**Brief:** Write out, word for word, only the lines from the one containing "-Bootstrap 5" through the final line of the data.

[Exercise data Boundary: Start]

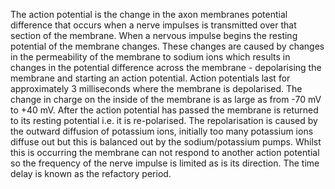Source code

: The action potential is the change in the axon membranes potential difference that occurs when a nerve impulses is transmitted over that section of the membrane. When a nervous impulse begins the resting potential of the membrane changes. These changes are caused by changes in the permeability of the membrane to sodium ions which results in changes in the potential difference across the membrane - depolarising the membrane and starting an action potential. Action potentials last for approximately 3 milliseconds where the membrane is depolarised. The change in charge on the inside of the membrane is as large as from -70 mV to +40 mV. After the action potential has passed the membrane is returned to its resting potential i.e. it is re-polarised. The repolarisation is caused by the outward diffusion of potassium ions, initially too many potassium ions diffuse out but this is balanced out by the sodium/potassium pumps. Whilst this is occurring the membrane can not respond to another action potential so the frequency of the nerve impulse is limited as is its direction. The time delay is known as the refactory period.
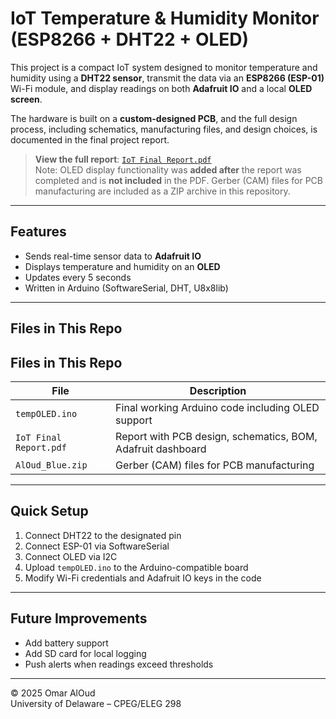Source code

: # IoT Temperature & Humidity Monitor (ESP8266 + DHT22 + OLED)

This project is a compact IoT system designed to monitor temperature and humidity using a **DHT22 sensor**, transmit the data via an **ESP8266 (ESP-01)** Wi-Fi module, and display readings on both **Adafruit IO** and a local **OLED screen**.

The hardware is built on a **custom-designed PCB**, and the full design process, including schematics, manufacturing files, and design choices, is documented in the final project report.

> **View the full report**: [`IoT Final Report.pdf`](IoT%20Final%20Report.pdf)  
> Note: OLED display functionality was **added after** the report was completed and is **not included** in the PDF.
> Gerber (CAM) files for PCB manufacturing are included as a ZIP archive in this repository.
---

##  Features

- Sends real-time sensor data to **Adafruit IO**
-  Displays temperature and humidity on an **OLED**
-  Updates every 5 seconds
-  Written in Arduino (SoftwareSerial, DHT, U8x8lib)

---

##  Files in This Repo

## Files in This Repo

| File                     | Description                                                   |
|--------------------------|---------------------------------------------------------------|
| `tempOLED.ino`           | Final working Arduino code including OLED support             |
| `IoT Final Report.pdf`   | Report with PCB design, schematics, BOM, Adafruit dashboard   |
| `AlOud_Blue.zip`         | Gerber (CAM) files for PCB manufacturing                      |

---

## Quick Setup

1. Connect DHT22 to the designated pin 
2. Connect ESP-01 via SoftwareSerial 
3. Connect OLED via I2C
4. Upload `tempOLED.ino` to the Arduino-compatible board
5. Modify Wi-Fi credentials and Adafruit IO keys in the code

---

##  Future Improvements

- Add battery support
- Add SD card for local logging
- Push alerts when readings exceed thresholds

---

© 2025 Omar AlOud  
University of Delaware – CPEG/ELEG 298
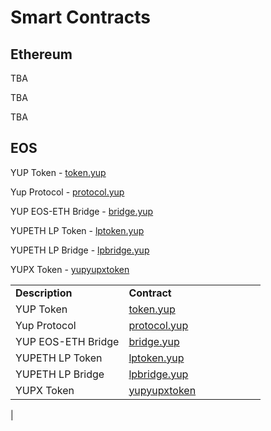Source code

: # Smart Contracts


## Ethereum
  TBA

  TBA

  TBA

## EOS


  YUP Token - [token.yup](https://bloks.io/tokens/YUP-eos-token.yup)

  Yup Protocol - [protocol.yup](https://bloks.io/accounts/protocol.yup)

  YUP EOS-ETH Bridge - [bridge.yup](https://bloks.io/accounts/bridge.yup)

  YUPETH LP Token - [lptoken.yup](https://bloks.io/accounts/lptoken.yup)

  YUPETH LP Bridge - [lpbridge.yup](https://bloks.io/accounts/lpbridge.yup)

  YUPX Token - [yupyupxtoken](https://bloks.io/tokens/YUPX-eos-yupyupxtoken)


  |      |            |         |      |       |   |   |   |
  |------|------------|---------|------|-------|---|---|---|
  | **Description** | **Contract** |
  | YUP Token |  [token.yup](https://bloks.io/tokens/YUP-eos-token.yup)          |         |
  |     Yup Protocol   |      [protocol.yup](https://bloks.io/accounts/protocol.yup)      |
  |  YUP EOS-ETH Bridge   |       [bridge.yup](https://bloks.io/accounts/bridge.yup)     |
  |     YUPETH LP Token   |    [lptoken.yup](https://bloks.io/accounts/lptoken.yup)  |
  |   YUPETH LP Bridge   |    [lpbridge.yup](https://bloks.io/accounts/lpbridge.yup)  |
  |   YUPX Token   |    [yupyupxtoken](https://bloks.io/tokens/YUPX-eos-yupyupxtoken)
  |
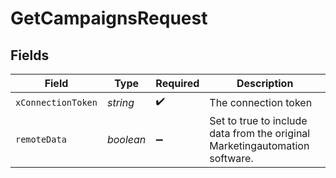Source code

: # GetCampaignsRequest


## Fields

| Field                                                                       | Type                                                                        | Required                                                                    | Description                                                                 |
| --------------------------------------------------------------------------- | --------------------------------------------------------------------------- | --------------------------------------------------------------------------- | --------------------------------------------------------------------------- |
| `xConnectionToken`                                                          | *string*                                                                    | :heavy_check_mark:                                                          | The connection token                                                        |
| `remoteData`                                                                | *boolean*                                                                   | :heavy_minus_sign:                                                          | Set to true to include data from the original Marketingautomation software. |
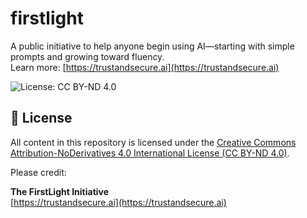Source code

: # firstlight
A public initiative to help anyone begin using AI—starting with simple prompts and growing toward fluency.  
Learn more: [https://trustandsecure.ai](https://trustandsecure.ai)

![License: CC BY-ND 4.0](https://img.shields.io/badge/License-CC%20BY--ND%204.0-lightgrey.svg)

## 📄 License

All content in this repository is licensed under the 
[Creative Commons Attribution-NoDerivatives 4.0 International License (CC BY-ND 4.0)](https://creativecommons.org/licenses/by-nd/4.0/).

Please credit:

**The FirstLight Initiative**  
[https://trustandsecure.ai](https://trustandsecure.ai)
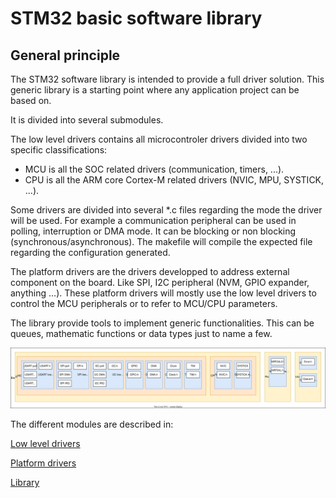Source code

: # STM32 basic software library

## General principle

The STM32 software library is intended to provide a full driver solution.
This generic library is a starting point where any application project can be based on.

It is divided into several submodules.

The low level drivers contains all microcontroler drivers divided into two specific classifications:
  - MCU is all the SOC related drivers (communication, timers, ...).
  - CPU is all the ARM core Cortex-M related drivers (NVIC, MPU, SYSTICK, ...).

Some drivers are divided into several *.c files regarding the mode the driver will be used.
For example a communication peripheral can be used in polling, interruption or DMA mode. It can be blocking or non blocking (synchronous/asynchronous).
The makefile will compile the expected file regarding the configuration generated.

The platform drivers are the drivers developped to address external component on the board. Like SPI, I2C peripheral (NVM, GPIO expander, anything ...).
These platform drivers will mostly use the low level drivers to control the MCU peripherals or to refer to MCU/CPU parameters.

The library provide tools to implement generic functionalities. This can be queues, mathematic functions or data types just to name a few.

![Global architecture overview](./01-documentation/global_architecture.drawio.svg)

The different modules are described in:

[Low level drivers](./01-documentation/low_level_drivers.md)

[Platform drivers](./01-documentation/platform_drivers.md)

[Library](./01-documentation/library.md)
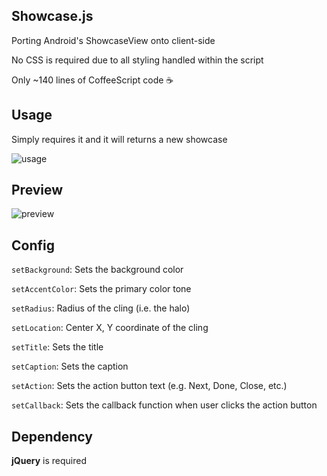 ## Showcase.js

Porting Android's ShowcaseView onto client-side

No CSS is required due to all styling handled within the script

Only ~140 lines of CoffeeScript code :coffee:

## Usage

Simply requires it and it will returns a new showcase

![usage](https://cloud.githubusercontent.com/assets/8536244/12004316/b0458c7e-ab8a-11e5-8ce3-4db8f0cbc1c5.png)

## Preview

![preview](https://cloud.githubusercontent.com/assets/8536244/12004303/366a31c6-ab89-11e5-9023-74f26b2feb4c.png)

## Config

`setBackground`: Sets the background color

`setAccentColor`: Sets the primary color tone

`setRadius`: Radius of the cling (i.e. the halo)

`setLocation`: Center X, Y coordinate of the cling

`setTitle`: Sets the title

`setCaption`: Sets the caption

`setAction`: Sets the action button text (e.g. Next, Done, Close, etc.)

`setCallback`: Sets the callback function when user clicks the action button

## Dependency

**jQuery** is required
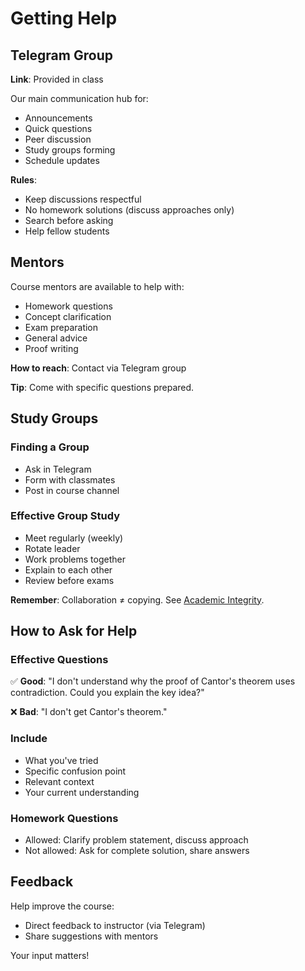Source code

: # Getting Help

## Telegram Group

**Link**: Provided in class

Our main communication hub for:

- Announcements
- Quick questions
- Peer discussion
- Study groups forming
- Schedule updates

**Rules**:

- Keep discussions respectful
- No homework solutions (discuss approaches only)
- Search before asking
- Help fellow students

## Mentors

Course mentors are available to help with:

- Homework questions
- Concept clarification
- Exam preparation
- General advice
- Proof writing

**How to reach**: Contact via Telegram group

**Tip**: Come with specific questions prepared.

## Study Groups

### Finding a Group

- Ask in Telegram
- Form with classmates
- Post in course channel

### Effective Group Study

- Meet regularly (weekly)
- Rotate leader
- Work problems together
- Explain to each other
- Review before exams

**Remember**: Collaboration ≠ copying. See [Academic Integrity](../course/grading/policies.md).

## How to Ask for Help

### Effective Questions

✅ **Good**: "I don't understand why the proof of Cantor's theorem uses contradiction. Could you explain the key idea?"

❌ **Bad**: "I don't get Cantor's theorem."

### Include

- What you've tried
- Specific confusion point
- Relevant context
- Your current understanding

### Homework Questions

- Allowed: Clarify problem statement, discuss approach
- Not allowed: Ask for complete solution, share answers

## Feedback

Help improve the course:

- Direct feedback to instructor (via Telegram)
- Share suggestions with mentors

Your input matters!
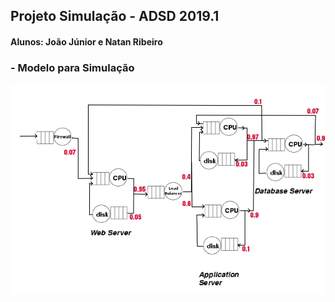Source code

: ## Projeto Simulação - ADSD 2019.1
#### Alunos: João Júnior e Natan Ribeiro 
### - Modelo para Simulação
![image](/modelo.png)
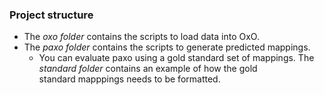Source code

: 
### Project structure

- The *oxo folder* contains the scripts to load data into OxO.
- The *paxo folder* contains the scripts to generate predicted mappings.
  - You can evaluate paxo using a gold standard set of mappings. The *standard folder* contains an example of how the gold    
    standard mapppings needs to be formatted. 
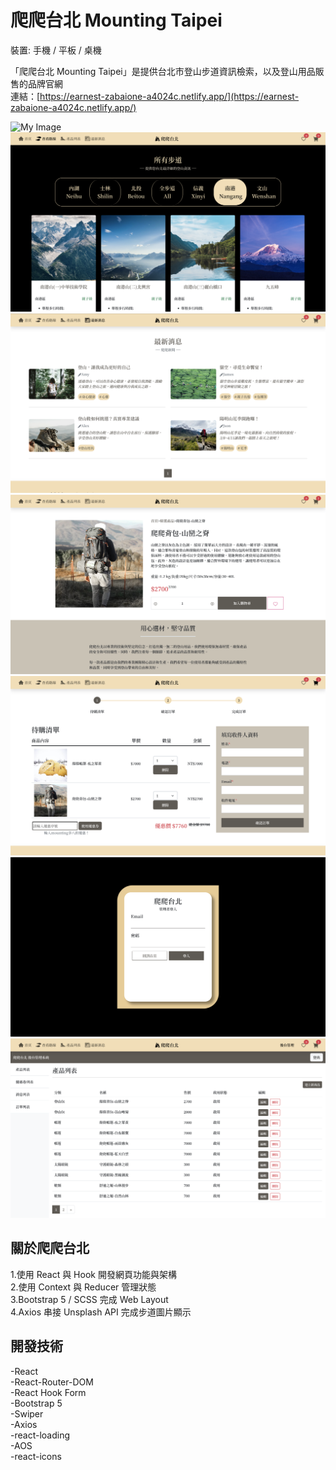 # 爬爬台北 Mounting Taipei

裝置: 手機 / 平板 / 桌機

「爬爬台北 Mounting Taipei」是提供台北市登山步道資訊檢索，以及登山用品販售的品牌官網  
連結：[https://earnest-zabaione-a4024c.netlify.app/](https://earnest-zabaione-a4024c.netlify.app/)

![My Image](./readmeimg/home.png)
![My Image](./readmeimg/mountingroute.png)
![My Image](./readmeimg/news.png)
![My Image](./readmeimg/productdetail.png)
![My Image](./readmeimg/payment.png)
![My Image](./readmeimg/login.png)
![My Image](./readmeimg/backstage.png)

## 關於爬爬台北

1.使用 React 與 Hook 開發網頁功能與架構  
2.使用 Context 與 Reducer 管理狀態  
3.Bootstrap 5 / SCSS 完成 Web Layout  
4.Axios 串接 Unsplash API 完成步道圖片顯示

## 開發技術

-React  
-React-Router-DOM  
-React Hook Form  
-Bootstrap 5  
-Swiper  
-Axios  
-react-loading  
-AOS  
-react-icons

[Exercise data Boundary: End]

**Response for this exercise:**
-Bootstrap 5  
-Swiper  
-Axios  
-react-loading  
-AOS  
-react-icons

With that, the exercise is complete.